Cleonice de Novais Viana, 39 anos, moradora do bairro Monte Santo, em Itanhém, denunciou ter sido humilhada por uma enfermeira do Posto de Saúde do seu bairro. A paciente, que faz uso contínuo de medicamentos para ansiedade, depressão e uma "bombinha" broncodilatadora devido a uma doença respiratória crônica, relatou ter se sentido constrangida após a profissional de saúde mandá-la "tomar banho".
"Minha autoestima já é lá embaixo porque tomo esse tanto de remédio, me senti muito mal", desabafou Cleonice, que é usuária do CAPS (Centro de Atenção Psicossocial). Ela utiliza diariamente quatro medicamentos para controle de transtornos mentais, além da bombinha, essencial para sua bronquite asmática.
Ionice Novais Viana, irmã de Cleonice e também paciente do CAPS, soube do ocorrido por meio de redes sociais e afirmou que o episódio agravou sua própria crise de ansiedade e depressão.
"Vi um áudio dela em um grupo falando que a médica negou a receita da bombinha, que ela usa continuamente.
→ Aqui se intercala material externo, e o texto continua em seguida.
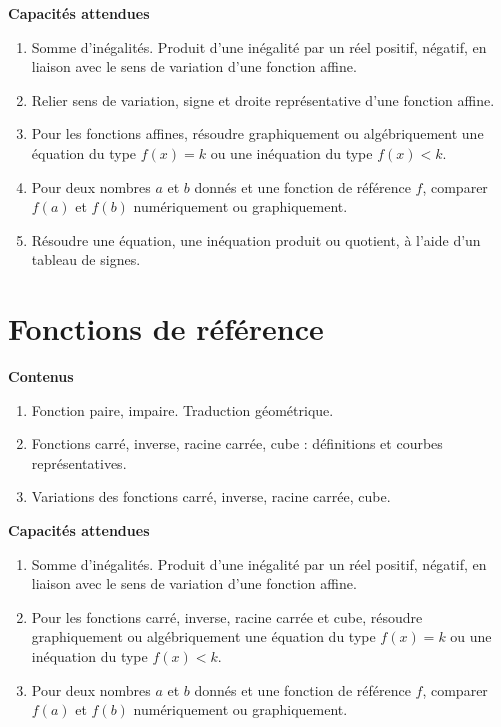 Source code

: \documentclass[10pt,a4paper]{article}
\begin{document}
\textbf{Capacités attendues}

\begin{enumerate}
\item Somme d'inégalités. Produit d'une inégalité par un réel positif, négatif, en liaison avec le sens de variation d'une fonction affine.
\item  Relier sens de variation, signe et droite représentative d'une fonction affine.
\item  Pour les fonctions affines, résoudre graphiquement ou algébriquement une équation du type $f(x) = k$ ou une inéquation du type $f(x) < k$. 
\item Pour deux nombres $a$ et $b$ donnés et une fonction de référence $f$, comparer $f(a)$ et $f(b)$ numériquement ou graphiquement.
\item Résoudre une équation, une inéquation produit ou quotient, à l'aide d'un tableau de signes. 
\end{enumerate}
 



\section{Fonctions de référence}

\textbf{Contenus}

\begin{enumerate}
\item Fonction paire, impaire. Traduction géométrique.
\item Fonctions carré, inverse, racine carrée, cube : définitions et courbes représentatives.
\item Variations des fonctions carré, inverse, racine carrée, cube.
\end{enumerate}

\textbf{Capacités attendues}

\begin{enumerate}
\item Somme d'inégalités. Produit d'une inégalité par un réel positif, négatif, en liaison avec le sens de variation d'une fonction affine.
\item  Pour les fonctions carré, inverse, racine carrée et cube, résoudre graphiquement ou algébriquement une équation du type $f(x) = k$ ou une inéquation du type $f(x) < k$. 
\item Pour deux nombres $a$ et $b$ donnés et une fonction de référence $f$, comparer $f(a)$ et $f(b)$ numériquement ou graphiquement.
\end{enumerate}
 
\end{document}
A enfermeira ainda disse para ela tomar banho, como se estivesse fedendo. É muita humilhação", descreveu Ionice em mensagem ao Água Preta News.
Segundo ela, Cleonice possui diagnóstico de bronquite asmática e uma pneumologista da Policlínica de Teixeira de Freitas receitou a bombinha em julho de 2021, com uso contínuo para tosse, falta de ar e chiado no peito. O portal teve acesso à receita, que confirma a necessidade do medicamento.
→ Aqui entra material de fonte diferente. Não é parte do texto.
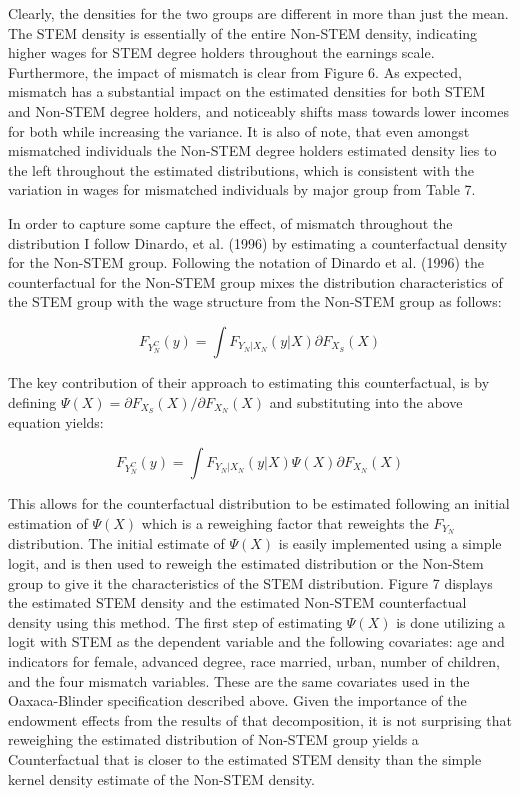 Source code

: \documentclass[11pt]{article}
\theoremstyle{definition}
\begin{document}
Clearly, the densities for the two groups are different in more than just the mean.  The STEM density is essentially of the entire Non-STEM density, indicating higher wages for STEM degree holders throughout the earnings scale.  Furthermore, the impact of mismatch is clear from Figure 6.  As expected, mismatch has a substantial impact on the estimated densities for both STEM and Non-STEM degree holders, and noticeably shifts mass towards lower incomes for both while increasing the variance.  It is also of note, that even amongst mismatched individuals the Non-STEM degree holders estimated density lies to the left throughout the estimated distributions, which is consistent with the variation in wages for mismatched individuals by major group from Table 7.  

In order to capture some capture the effect, of mismatch throughout the distribution I follow Dinardo, et al. (1996) by estimating a counterfactual density for the Non-STEM group.  Following the notation of Dinardo et al. (1996) the counterfactual for the Non-STEM group mixes the distribution characteristics of the STEM group with the wage structure from the Non-STEM group as follows:

\begin{equation*}
F_{Y_N^C}(y) = \int F_{Y_N|X_N}(y|X) \partial F_{X_S}(X)
\end{equation*}

The key contribution of their approach to estimating this counterfactual, is by defining $\Psi(X) = \partial F_{X_S}(X)/ \partial F_{X_N}(X)$ and substituting into the above equation yields:

\begin{equation*}
F_{Y_N^C}(y) = \int F_{Y_N|X_N}(y|X)\Psi(X) \partial F_{X_N}(X)
\end{equation*}

This allows for the counterfactual distribution to be estimated following an initial estimation of $\Psi(X)$ which is a reweighing factor that reweights the $F_{Y_N}$ distribution.  The initial estimate of $\Psi(X)$ is easily implemented using a simple logit, and is then used to reweigh the estimated distribution or the Non-Stem group to give it the characteristics of the STEM distribution.  Figure 7 displays the estimated STEM density and the estimated Non-STEM counterfactual density using this method.  The first step of estimating $\Psi(X)$ is done utilizing a logit with STEM as the dependent variable and the following covariates: age and indicators for female, advanced degree, race married, urban, number of children, and the four mismatch variables.  These are the same covariates used in the Oaxaca-Blinder specification described above.  Given the importance of the endowment effects from the  results of that decomposition, it is not surprising that reweighing the estimated distribution of Non-STEM group yields a Counterfactual that is closer to the estimated STEM density than the simple kernel density estimate of the Non-STEM density.  
\end{document}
Ionice relatou que, na gestão anterior, do ex-prefeito Mildson Medeiros, Cleonice recebia duas bombinhas por vez, sem problemas. No entanto, desde a mudança de administração, a medicação tem sido negada ou fornecida de forma insuficiente.
"Ela pegou a última bombinha em março e, quando foi renovar a receita, a médica disse que ela não precisava. Como assim, se é um remédio contínuo?", questionou.
Além disso, segundo Ionice, a família precisou complementar a medicação psiquiátrica de Cleonice, já que o CAPS forneceu apenas uma caixa de um dos medicamentos, sendo que a dose necessária é o dobro.